7. The display device according to claim 5, wherein,

the 1 st selector includes:

the 2 nd selector includes:

8. The display device according to claim 4, wherein,

the 1 st selector selects any one of the 1 st light-emitting element, the 2 nd light-emitting element, the 3 rd light-emitting element, the 4 th light-emitting element, the 5 th light-emitting element, the 6 th light-emitting element, the 7 th light-emitting element, the 8 th light-emitting element, and the 9 th light-emitting element,

The 2 nd selector selects any one of the 2 nd light-emitting element, the 6 th light-emitting element, and the 9 th light-emitting element.

9. The display device according to claim 8, wherein,

the one subframe is a 1 st subframe,

the subframe different from the one subframe is a 3 rd subframe,

in a 2 nd sub-frame following the 1 st sub-frame, the 1 st selector selects the 1 st light emitting element, the 3 rd light emitting element, the 4 th light emitting element, and the 5 th light emitting element, the 2 nd selector selects the 2 nd light emitting element and the 6 th light emitting element,

in a 4 th subframe following the 3 rd subframe, the 1 st selector selects the 1 st light emitting element, the 2 nd light emitting element, the 8 th light emitting element, and the 9 th light emitting element.

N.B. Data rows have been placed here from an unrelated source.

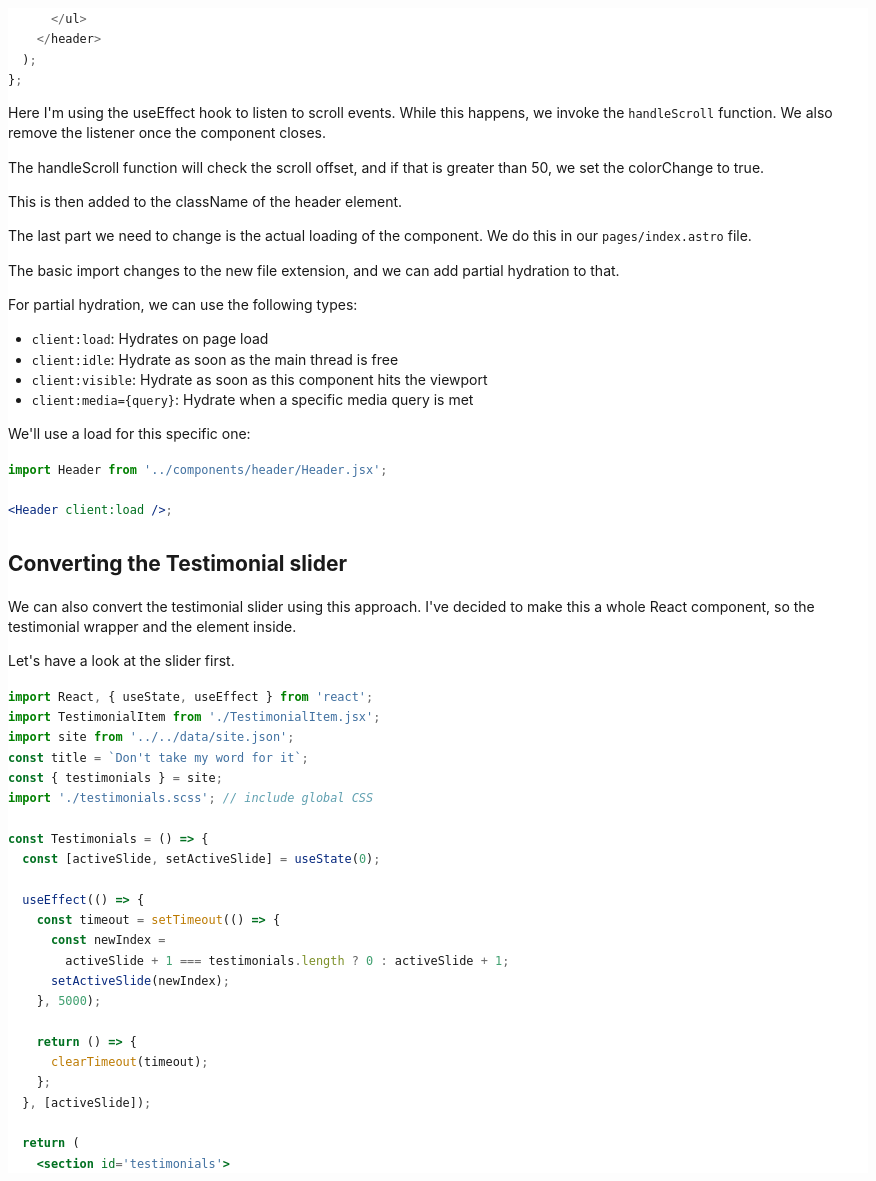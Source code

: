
 ```jsx
      </ul>
    </header>
  );
};
```

Here I'm using the useEffect hook to listen to scroll events. While this happens, we invoke the `handleScroll` function.
We also remove the listener once the component closes.

The handleScroll function will check the scroll offset, and if that is greater than 50, we set the colorChange to true.

This is then added to the className of the header element.

The last part we need to change is the actual loading of the component.
We do this in our `pages/index.astro` file.

The basic import changes to the new file extension, and we can add partial hydration to that.

For partial hydration, we can use the following types:

- `client:load`: Hydrates on page load
- `client:idle`: Hydrate as soon as the main thread is free
- `client:visible`: Hydrate as soon as this component hits the viewport
- `client:media={query}`: Hydrate when a specific media query is met

We'll use a load for this specific one:

```jsx
import Header from '../components/header/Header.jsx';

<Header client:load />;
```

## Converting the Testimonial slider

We can also convert the testimonial slider using this approach.
I've decided to make this a whole React component, so the testimonial wrapper and the element inside.

Let's have a look at the slider first.

```jsx
import React, { useState, useEffect } from 'react';
import TestimonialItem from './TestimonialItem.jsx';
import site from '../../data/site.json';
const title = `Don't take my word for it`;
const { testimonials } = site;
import './testimonials.scss'; // include global CSS

const Testimonials = () => {
  const [activeSlide, setActiveSlide] = useState(0);

  useEffect(() => {
    const timeout = setTimeout(() => {
      const newIndex =
        activeSlide + 1 === testimonials.length ? 0 : activeSlide + 1;
      setActiveSlide(newIndex);
    }, 5000);

    return () => {
      clearTimeout(timeout);
    };
  }, [activeSlide]);

  return (
    <section id='testimonials'>
```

10. The display device according to claim 7, wherein,

the 1 st selector includes:

A 4 th transistor electrically connecting the 1 st pixel circuit and the 4 th light emitting element;

a 7 th transistor electrically connecting the 1 st pixel circuit and the 7 th light emitting element;

an 8 th transistor electrically connecting the 1 st pixel circuit and the 8 th light emitting element; and

a 9 th transistor electrically connecting the 1 st pixel circuit and the 9 th light emitting element,

the 2 nd selector includes:

a 12 th transistor electrically connecting the 2 nd pixel circuit and the 2 nd light emitting element;

a 13 th transistor electrically connecting the 2 nd pixel circuit and the 9 th light emitting element; and

and a 14 th transistor electrically connecting the 2 nd pixel circuit and the 6 th light emitting element.

11. The display device according to claim 8, wherein,

the 1 st selector includes:

the 2 nd selector includes:

12. An electronic device having the display device according to claim 1.